* [MATERIALS PROVIDED]
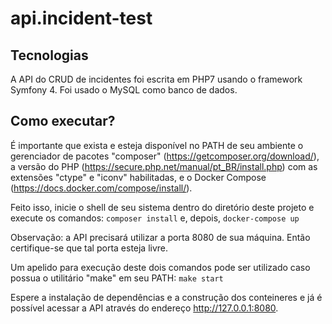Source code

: # api.incident-test

## Tecnologias
A API do CRUD de incidentes foi escrita em PHP7 usando o framework Symfony 4. Foi usado o MySQL como banco de dados.

## Como executar?
É importante que exista e esteja disponível no PATH de seu ambiente o gerenciador de pacotes "composer" (https://getcomposer.org/download/), a versão do PHP (https://secure.php.net/manual/pt_BR/install.php) com as extensões "ctype" e "iconv" habilitadas, e o Docker Compose (https://docs.docker.com/compose/install/).

Feito isso, inicie o shell de seu sistema dentro do diretório deste projeto e execute os comandos:
`composer install` e, depois, `docker-compose up`

Observação: a API precisará utilizar a porta 8080 de sua máquina. Então certifique-se que tal porta esteja livre.

Um apelido para execução deste dois comandos pode ser utilizado caso possua o utilitário "make" em seu PATH:
`make start`

Espere a instalação de dependências e a construção dos conteineres e já é possível acessar a API através do endereço http://127.0.0.1:8080.
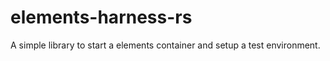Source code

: # elements-harness-rs

A simple library to start a elements container and setup a test environment.
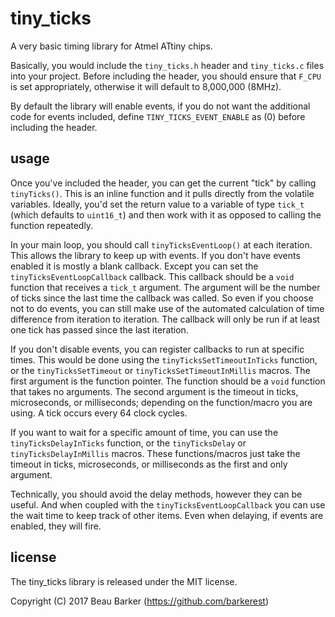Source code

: # tiny_ticks

A very basic timing library for Atmel ATtiny chips.

Basically, you would include the `tiny_ticks.h` header and `tiny_ticks.c` files into your project.
Before including the header, you should ensure that `F_CPU` is set appropriately, otherwise it will default to 8,000,000 (8MHz).

By default the library will enable events, if you do not want the additional code for events included, define `TINY_TICKS_EVENT_ENABLE` as (0) before including the header.

## usage

Once you've included the header, you can get the current "tick" by calling `tinyTicks()`.  This is an inline function and it pulls directly from the volatile variables.  Ideally, you'd set the return value to a variable of type `tick_t` (which defaults to `uint16_t`) and then work with it as opposed to calling the function repeatedly.

In your main loop, you should call `tinyTicksEventLoop()` at each iteration.  This allows the library to keep up with events.  If you don't have events enabled it is mostly a blank callback.  Except you can set the `tinyTicksEventLoopCallback` callback.  This callback should be a `void` function that receives a `tick_t` argument.  The argument will be the number of ticks since the last time the callback was called.  So even if you choose not to do events, you can still make use of the automated calculation of time difference from iteration to iteration.  The callback will only be run if at least one tick has passed since the last iteration.

If you don't disable events, you can register callbacks to run at specific times.  This would be done using the `tinyTicksSetTimeoutInTicks` function, or the `tinyTicksSetTimeout` or `tinyTicksSetTimeoutInMillis` macros.  The first argument is the function pointer.  The function should be a `void` function that takes no arguments.  The second argument is the timeout in ticks, microseconds, or milliseconds; depending on the function/macro you are using.  A tick occurs every 64 clock cycles.

If you want to wait for a specific amount of time, you can use the `tinyTicksDelayInTicks` function, or the `tinyTicksDelay` or `tinyTicksDelayInMillis` macros.  These functions/macros just take the timeout in ticks, microseconds, or milliseconds as the first and only argument.

Technically, you should avoid the delay methods, however they can be useful.  And when coupled with the `tinyTicksEventLoopCallback` you can use the wait time to keep track of other items.  Even when delaying, if events are enabled, they will fire.

## license
The tiny_ticks library is released under the MIT license.

Copyright (C) 2017 Beau Barker (https://github.com/barkerest)
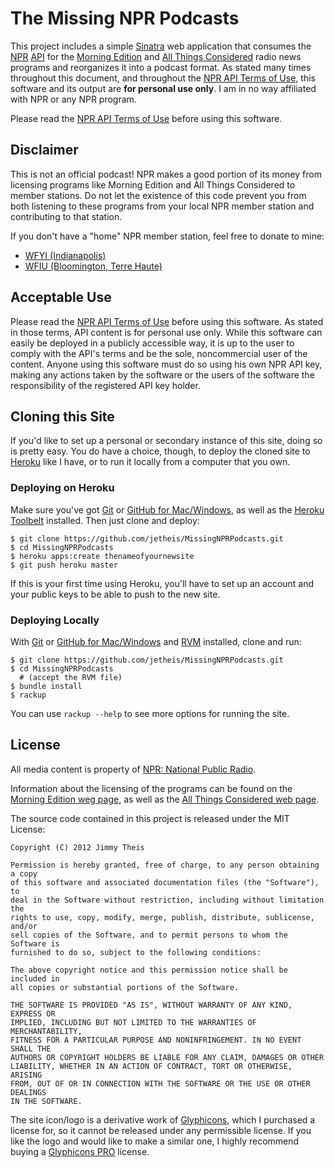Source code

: # The Missing NPR Podcasts

This project includes a simple [Sinatra](http://www.sinatrarb.com/) web
application that consumes the [NPR](http://www.npr.org/)
[API](http://www.npr.org/api/index) for the
[Morning Edition](http://www.npr.org/programs/morning-edition/) and
[All Things Considered](http://www.npr.org/programs/all-things-considered/)
radio news programs and reorganizes it into a podcast format. As stated many
times throughout this document, and throughout the
[NPR API Terms of Use](https://www.npr.org/api/apiterms.php), this software and
its output are **for personal use only**. I am in no way affiliated with NPR or
any NPR program.

Please read the [NPR API Terms of Use](https://www.npr.org/api/apiterms.php)
before using this software.

## Disclaimer

This is not an official podcast! NPR makes a good portion of its money from
licensing programs like Morning Edition and All Things Considered to member
stations. Do not let the existence of this code prevent you from both listening
to these programs from your local NPR member station and contributing to that
station.

If you don't have a "home" NPR member station, feel free to donate to mine:

* [WFYI (Indianapolis)](https://www.wfyi.org/pledgeNew/pledgeForm.php)
* [WFIU (Bloomington, Terre Haute)](http://indianapublicmedia.org/support/radio/)

## Acceptable Use

Please read the [NPR API Terms of Use](https://www.npr.org/api/apiterms.php)
before using this software. As stated in those terms, API content is for
personal use only. While this software can easily be deployed in a publicly
accessible way, it is up to the user to comply with the API's terms and be the
sole, noncommercial user of the content. Anyone using this software must do so
using his own NPR API key, making any actions taken by the software or the users
of the software the responsibility of the registered API key holder.

## Cloning this Site

If you'd like to set up a personal or secondary instance of this site, doing so
is pretty easy. You do have a choice, though, to deploy the cloned site to
[Heroku](http://www.heroku.com/) like I have, or to run it locally from a computer
that you own.

### Deploying on Heroku

Make sure you've got [Git](http://git-scm.com/) or [GitHub for
Mac/Windows](http://mac.github.com/), as well as the [Heroku
Toolbelt](https://toolbelt.heroku.com/) installed. Then just clone and deploy:

    $ git clone https://github.com/jetheis/MissingNPRPodcasts.git
    $ cd MissingNPRPodcasts
    $ heroku apps:create thenameofyournewsite
    $ git push heroku master

If this is your first time using Heroku, you'll have to set up an account and
your public keys to be able to push to the new site.

### Deploying Locally

With [Git](http://git-scm.com/) or
[GitHub for Mac/Windows](http://mac.github.com/) and [RVM](https://rvm.io/)
installed, clone and run:

    $ git clone https://github.com/jetheis/MissingNPRPodcasts.git
    $ cd MissingNPRPodcasts
      # (accept the RVM file)
    $ bundle install
    $ rackup

You can use `rackup --help` to see more options for running the site.

## License

All media content is property of
[NPR: National Public Radio](https://www.npr.org/).

Information about the licensing of the programs can be found on the
[Morning Edition weg page](http://www.npr.org/programs/morning-edition/), as well
as the
[All Things Considered web page](https://www.npr.org/programs/all-things-considered/).

The source code contained in this project is released under the MIT License:

    Copyright (C) 2012 Jimmy Theis
    
    Permission is hereby granted, free of charge, to any person obtaining a copy
    of this software and associated documentation files (the "Software"), to
    deal in the Software without restriction, including without limitation the
    rights to use, copy, modify, merge, publish, distribute, sublicense, and/or
    sell copies of the Software, and to permit persons to whom the Software is
    furnished to do so, subject to the following conditions:
    
    The above copyright notice and this permission notice shall be included in
    all copies or substantial portions of the Software.
    
    THE SOFTWARE IS PROVIDED "AS IS", WITHOUT WARRANTY OF ANY KIND, EXPRESS OR
    IMPLIED, INCLUDING BUT NOT LIMITED TO THE WARRANTIES OF MERCHANTABILITY,
    FITNESS FOR A PARTICULAR PURPOSE AND NONINFRINGEMENT. IN NO EVENT SHALL THE
    AUTHORS OR COPYRIGHT HOLDERS BE LIABLE FOR ANY CLAIM, DAMAGES OR OTHER
    LIABILITY, WHETHER IN AN ACTION OF CONTRACT, TORT OR OTHERWISE, ARISING
    FROM, OUT OF OR IN CONNECTION WITH THE SOFTWARE OR THE USE OR OTHER DEALINGS
    IN THE SOFTWARE.

The site icon/logo is a derivative work of [Glyphicons](http://glyphicons.com/),
which I purchased a license for, so it cannot be released under any permissible
license. If you like the logo and would like to make a similar one, I highly
recommend buying a [Glyphicons PRO](http://glyphicons.com/glyphicons-licenses/)
license.
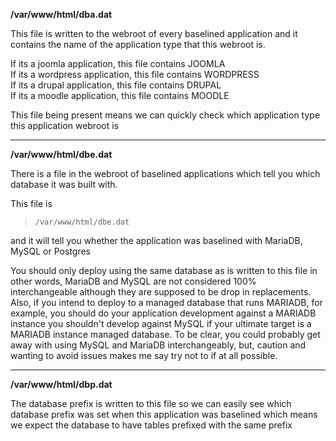 **/var/www/html/dba.dat**

This file is written to the webroot of every baselined application and it contains the name of the application type that this webroot is. 

If its a joomla application, this file contains JOOMLA  
If its a wordpress application, this file contains WORDPRESS  
If its a drupal application, this file contains DRUPAL  
If its a moodle application, this file contains MOODLE  

This file being present means we can quickly check which application type this application webroot is

-------

**/var/www/html/dbe.dat**

There is a file in the webroot of baselined applications which tell you which database it was built with.  

This file is 

>     /var/www/html/dbe.dat  

and it will tell you  whether the application was baselined with MariaDB, MySQL or Postgres  

You should only deploy using the same database as is written to this file in other words, MariaDB and MySQL are not considered 100% interchangeable although they are supposed to be drop in replacements. 
Also, if you intend to deploy to a managed database that runs MARIADB, for example, you should do your application development against a MARIADB instance you shouldn't develop against MySQL if your ultimate target is a MARIADB instance managed database. 
To be clear, you could probably get away with using MySQL and MariaDB interchangeably, but, caution and wanting to avoid issues makes me say try not to if at all possible. 

---------

**/var/www/html/dbp.dat**

The database prefix is written to this file so we can easily see which database prefix was set when this application was baselined which means we expect the database to have tables prefixed with the same prefix

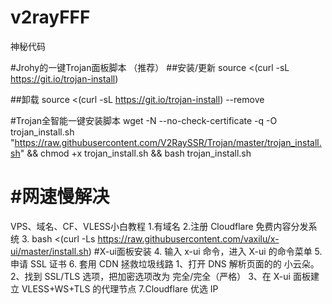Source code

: # v2rayFFF
神秘代码

#Jrohy的一键Trojan面板脚本 （推荐）
##安装/更新
source <(curl -sL https://git.io/trojan-install)

##卸载
source <(curl -sL https://git.io/trojan-install) --remove


#Trojan全智能一键安装脚本
wget -N --no-check-certificate -q -O trojan_install.sh "https://raw.githubusercontent.com/V2RaySSR/Trojan/master/trojan_install.sh" && chmod +x trojan_install.sh && bash trojan_install.sh

#网速慢解决
=============================================================

VPS、域名、CF、VLESS小白教程
1.有域名
2.注册 Cloudflare 免费内容分发系统
3. bash <(curl -Ls https://raw.githubusercontent.com/vaxilu/x-ui/master/install.sh) #X-ui面板安装
4. 输入 x-ui 命令，进入 X-ui 的命令菜单
5. 申请 SSL 证书
6. 套用 CDN 拯救垃圾线路
  1、打开 DNS 解析页面的的 小云朵。
  2、找到 SSL/TLS 选项，把加密选项改为 完全/完全（严格）
  3、在 X-ui 面板建立 VLESS+WS+TLS 的代理节点
7.Cloudflare 优选 IP
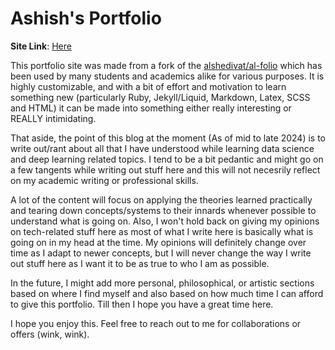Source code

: # Ashish's Portfolio

**Site Link**: [Here](https://ashishmathew0297.github.io/)

This portfolio site was made from a fork of the [alshedivat/al-folio](https://github.com/alshedivat/al-folio) which has been used by many students and academics alike for various purposes. It is highly customizable, and with a bit of effort and motivation to learn something new (particularly Ruby, Jekyll/Liquid, Markdown, Latex, SCSS and HTML) it can be made into something either really interesting or REALLY intimidating.

That aside, the point of this blog at the moment (As of mid to late 2024) is to write out/rant about all that I have understood while learning data science and deep learning related topics. I tend to be a bit pedantic and might go on a few tangents while writing out stuff here and this will not necesrily reflect on my academic writing or professional skills.

A lot of the content will focus on applying the theories learned practically and tearing down concepts/systems to their innards whenever possible to understand what is going on. Also, I won't hold back on giving my opinions on tech-related stuff here as most of what I write here is basically what is going on in my head at the time. My opinions will definitely change over time as I adapt to newer concepts, but I will never change the way I write out stuff here as I want it to be as true to who I am as possible.

In the future, I might add more personal, philosophical, or artistic sections based on where I find myself and also based on how much time I can afford to give this portfolio. Till then I hope you have a great time here.

I hope you enjoy this. Feel free to reach out to me for collaborations or offers (wink, wink).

* [WHAT TO WORK ON]
The listing above holds a line with "FROM, OUT OF" and a line with "license. If you". Print the stretch from the first through the second, exactly and alone.

* [EXERCISE RESULT]
    FROM, OUT OF OR IN CONNECTION WITH THE SOFTWARE OR THE USE OR OTHER DEALINGS
    IN THE SOFTWARE.

The site icon/logo is a derivative work of [Glyphicons](http://glyphicons.com/),
which I purchased a license for, so it cannot be released under any permissible
license. If you like the logo and would like to make a similar one, I highly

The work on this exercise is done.